Evening ladies (or most likely good morning as I'm probably the only insomniac around here!)
Battery Congrats on the scan! I'm so pleased for you. How lovely to see a little heartbeat. I hope that that's the last scare for you now [stern emotion]
AandR Your progesterone level 'suggests ovulatory' (I've been rummaging around trying to find some info as I can't remember what level they like it to be over - Mummy will know, I'm pretty sure. 30 rings a bell though) FWIW my level was 33 on CD23 and the clinic has put me on bottom bulletscyclogest (although I'm not sure if that's just a precautionary measure, they seem to do it as par for the course)

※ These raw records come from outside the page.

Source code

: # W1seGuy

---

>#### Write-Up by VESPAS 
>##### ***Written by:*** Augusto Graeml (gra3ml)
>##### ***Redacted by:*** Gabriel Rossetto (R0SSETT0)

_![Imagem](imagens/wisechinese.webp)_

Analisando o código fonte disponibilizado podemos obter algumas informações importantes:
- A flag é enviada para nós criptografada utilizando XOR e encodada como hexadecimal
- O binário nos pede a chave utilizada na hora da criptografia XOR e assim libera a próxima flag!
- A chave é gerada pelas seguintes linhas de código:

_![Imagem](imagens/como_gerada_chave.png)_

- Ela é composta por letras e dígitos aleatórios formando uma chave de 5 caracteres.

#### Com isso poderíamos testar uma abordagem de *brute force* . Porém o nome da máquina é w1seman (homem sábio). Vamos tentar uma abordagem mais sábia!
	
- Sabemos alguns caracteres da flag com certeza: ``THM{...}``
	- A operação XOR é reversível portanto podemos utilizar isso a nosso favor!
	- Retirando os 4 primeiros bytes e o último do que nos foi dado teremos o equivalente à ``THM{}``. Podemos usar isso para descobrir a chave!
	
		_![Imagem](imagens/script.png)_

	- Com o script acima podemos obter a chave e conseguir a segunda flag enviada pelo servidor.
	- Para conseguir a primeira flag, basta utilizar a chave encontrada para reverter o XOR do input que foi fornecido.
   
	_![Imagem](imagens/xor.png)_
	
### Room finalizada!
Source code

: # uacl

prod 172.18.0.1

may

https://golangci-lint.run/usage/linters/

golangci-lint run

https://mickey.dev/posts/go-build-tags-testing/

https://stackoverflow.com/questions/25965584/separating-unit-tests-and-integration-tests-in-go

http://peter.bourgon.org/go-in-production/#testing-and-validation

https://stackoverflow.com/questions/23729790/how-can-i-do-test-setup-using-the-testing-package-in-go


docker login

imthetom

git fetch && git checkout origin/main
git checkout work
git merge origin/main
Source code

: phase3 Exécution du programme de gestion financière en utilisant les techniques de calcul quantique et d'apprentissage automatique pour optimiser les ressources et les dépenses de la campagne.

BTW your future home looks amazing! I'm very
of your project!! Did you find a piece of vacant land or do you have to knock something else down to build there? Kew is beautiful!
melies Welcome to this lovely thread. I think everyone on hear can relate to the frustration of ttc for what feels like/ is months on end. Make yourself comfortable, but not for too long mind, we're all going to be graduating to the freak out room before August, you hear?!

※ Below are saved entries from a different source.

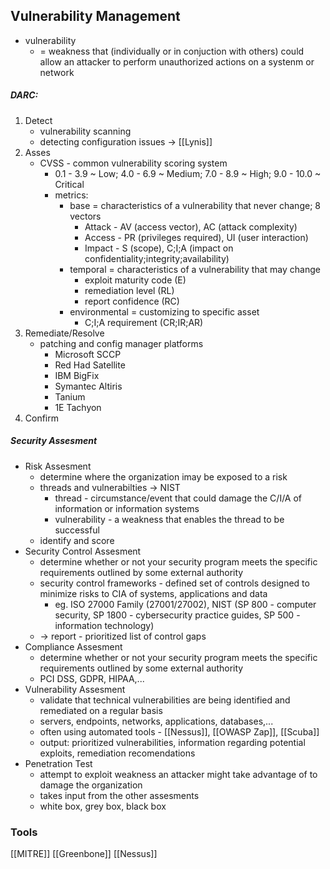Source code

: 
## Vulnerability Management

- vulnerability
	- = weakness that (individually or in conjuction with others) could allow an attacker to perform unauthorized actions on a systenm or network
 
##### DARC:
1. Detect 
	- vulnerability scanning
	- detecting configuration issues -> [[Lynis]]
2. Asses
	- CVSS - common vulnerability scoring system
		- 0.1 - 3.9 ~ Low; 4.0 - 6.9 ~ Medium; 7.0 - 8.9 ~ High; 9.0 - 10.0 ~ Critical
		- metrics: 
			- base = characteristics of a vulnerability that never change; 8 vectors
				- Attack - AV (access vector), AC (attack complexity)
				- Access - PR (privileges required), UI (user interaction)
				- Impact - S (scope), C;I;A (impact on confidentiality;integrity;availability)
			- temporal = characteristics of a vulnerability that may change
				- exploit maturity code (E)
				- remediation level (RL)
				- report confidence (RC)
			- environmental = customizing to specific asset
				- C;I;A requirement (CR;IR;AR)
3. Remediate/Resolve
	- patching and config manager platforms
		- Microsoft SCCP
		- Red Had Satellite
		- IBM BigFix
		- Symantec Altiris
		- Tanium
		- 1E Tachyon
4. Confirm

##### Security Assesment
- Risk Assesment
	- determine where the organization imay be exposed to a risk
	- threads and vulnerabilties -> NIST
		- thread - circumstance/event that could damage the C/I/A of information or information systems
		- vulnerability - a weakness that enables the thread to be successful
	- identify and score
- Security Control Assesment
	- determine whether or not your security program meets the specific requirements outlined by some external authority
	- security control frameworks - defined set of controls designed to minimize risks to CIA of systems, applications and data
		- eg. ISO 27000 Family (27001/27002), NIST (SP 800 - computer security, SP 1800 - cybersecurity practice guides, SP 500 - information technology)
	- -> report - prioritized list of control gaps
- Compliance Assesment
	- determine whether or not your security program meets the specific requirements outlined by some external authority
	- PCI DSS, GDPR, HIPAA,...
- Vulnerability Assesment
	- validate that technical vulnerabilities are being identified and remediated on a regular basis
	- servers, endpoints, networks, applications, databases,...
	- often using automated tools - [[Nessus]], [[OWASP Zap]], [[Scuba]]
	- output: prioritized vulnerabilities, information regarding potential exploits, remediation recomendations
- Penetration Test
	- attempt to exploit weakness an attacker might take advantage of to damage the organization
	- takes input from the other assesments
	- white box, grey box, black box


### Tools
[[MITRE]]
[[Greenbone]]
[[Nessus]]



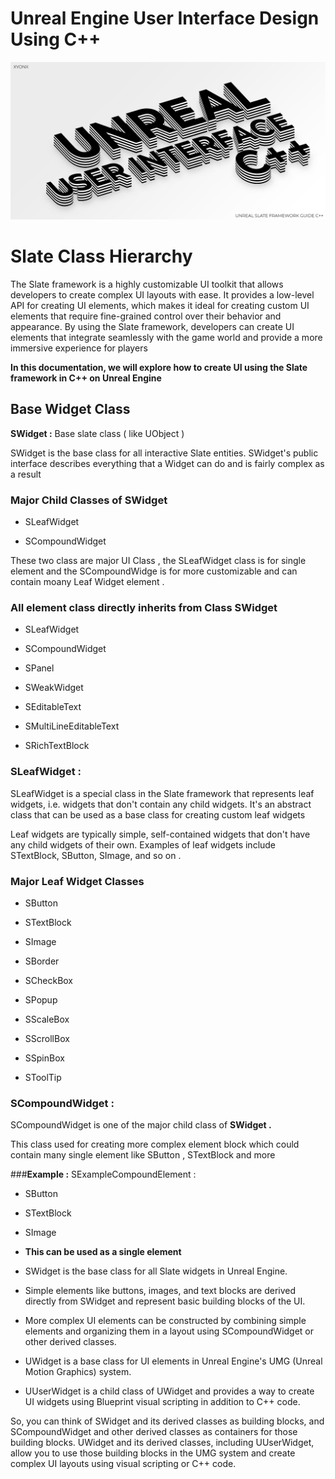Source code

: # Unreal Engine User Interface Design Using C++
![](Images/Unreal_UI_1200x600.png)
# Slate Class Hierarchy

  

The Slate framework is a highly customizable UI toolkit that allows developers to create complex UI layouts with ease. It provides a low-level API for creating UI elements, which makes it ideal for creating custom UI elements that require fine-grained control over their behavior and appearance. By using the Slate framework, developers can create UI elements that integrate seamlessly with the game world and provide a more immersive experience for players

  

**In this documentation, we will explore how to create UI using the Slate framework in C++ on Unreal Engine**

  ## Base Widget Class

**SWidget :** Base slate class ( like UObject )

  

SWidget is the base class for all interactive Slate entities. SWidget's public interface describes everything that a Widget can do and is fairly complex as a result

  

  

### Major Child Classes of **SWidget**

  

- SLeafWidget

- SCompoundWidget

  

These two class are major UI Class , the SLeafWidget class is for single element and the SCompoundWidge is for more customizable and can contain moany Leaf Widget element .

  

### All element class directly inherits from Class **SWidget**

- SLeafWidget

- SCompoundWidget

- SPanel

- SWeakWidget

- SEditableText

- SMultiLineEditableText

- SRichTextBlock

  

### **SLeafWidget :**

  

SLeafWidget is a special class in the Slate framework that represents leaf widgets, i.e. widgets that don't contain any child widgets. It's an abstract class that can be used as a base class for creating custom leaf widgets

  

Leaf widgets are typically simple, self-contained widgets that don't have any child widgets of their own. Examples of leaf widgets include STextBlock, SButton, SImage, and so on .

  

### Major Leaf Widget Classes

  

- SButton

- STextBlock

- SImage

- SBorder

- SCheckBox

- SPopup

- SScaleBox

- SScrollBox

- SSpinBox

- SToolTip

  

### **SCompoundWidget :**

  

SCompoundWidget is one of the major child class of **SWidget .**

  

This class used for creating more complex element block which could contain many single element like SButton , STextBlock and more

  

###**Example :** SExampleCompoundElement :

  

- SButton

- STextBlock

- SImage

- **This can be used as a single element**

- SWidget is the base class for all Slate widgets in Unreal Engine.

- Simple elements like buttons, images, and text blocks are derived directly from SWidget and represent basic building blocks of the UI.

- More complex UI elements can be constructed by combining simple elements and organizing them in a layout using SCompoundWidget or other derived classes.

- UWidget is a base class for UI elements in Unreal Engine's UMG (Unreal Motion Graphics) system.

- UUserWidget is a child class of UWidget and provides a way to create UI widgets using Blueprint visual scripting in addition to C++ code.

  

So, you can think of SWidget and its derived classes as building blocks, and SCompoundWidget and other derived classes as containers for those building blocks. UWidget and its derived classes, including UUserWidget, allow you to use those building blocks in the UMG system and create complex UI layouts using visual scripting or C++ code.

Digi Glad to hear you're back in the game and hopefully that BFP won't be far away now you're all stocked up on the meds. I've been taking 10mg of prednisolone daily for the past two weeks and no moonface side effects whatsoever to report just yet.
Velvet Count me in for meet up! Mamap's place looks fab and it would be lovely to put some names to faces. Never has so much intimate information been shared amongst total strangers (cm consistencies, swi patterns.. the list goes on!)
jolls I'm feeling pretty similar. Can't really get too excited and not sure if lines are getting any darker or not
. I thought today's line was slightly 'fatter' this morning but it's still a skinny old thing, and similar in colour to yesterday's!
I'll be 13/14dpo tomorrow (official test date according to clinic) so I'm going to go and get my hcg done. I presume they'll then re-do it on weds/thurs to see if it's increasing. This is where it all went wrong last time. I've also scared the bejesus out of myself by looking at the FF pregnancy tracker to see what should be is going on inside at the moment and was freaked out by the complexity of it all and just how many things could go wrong have to go right.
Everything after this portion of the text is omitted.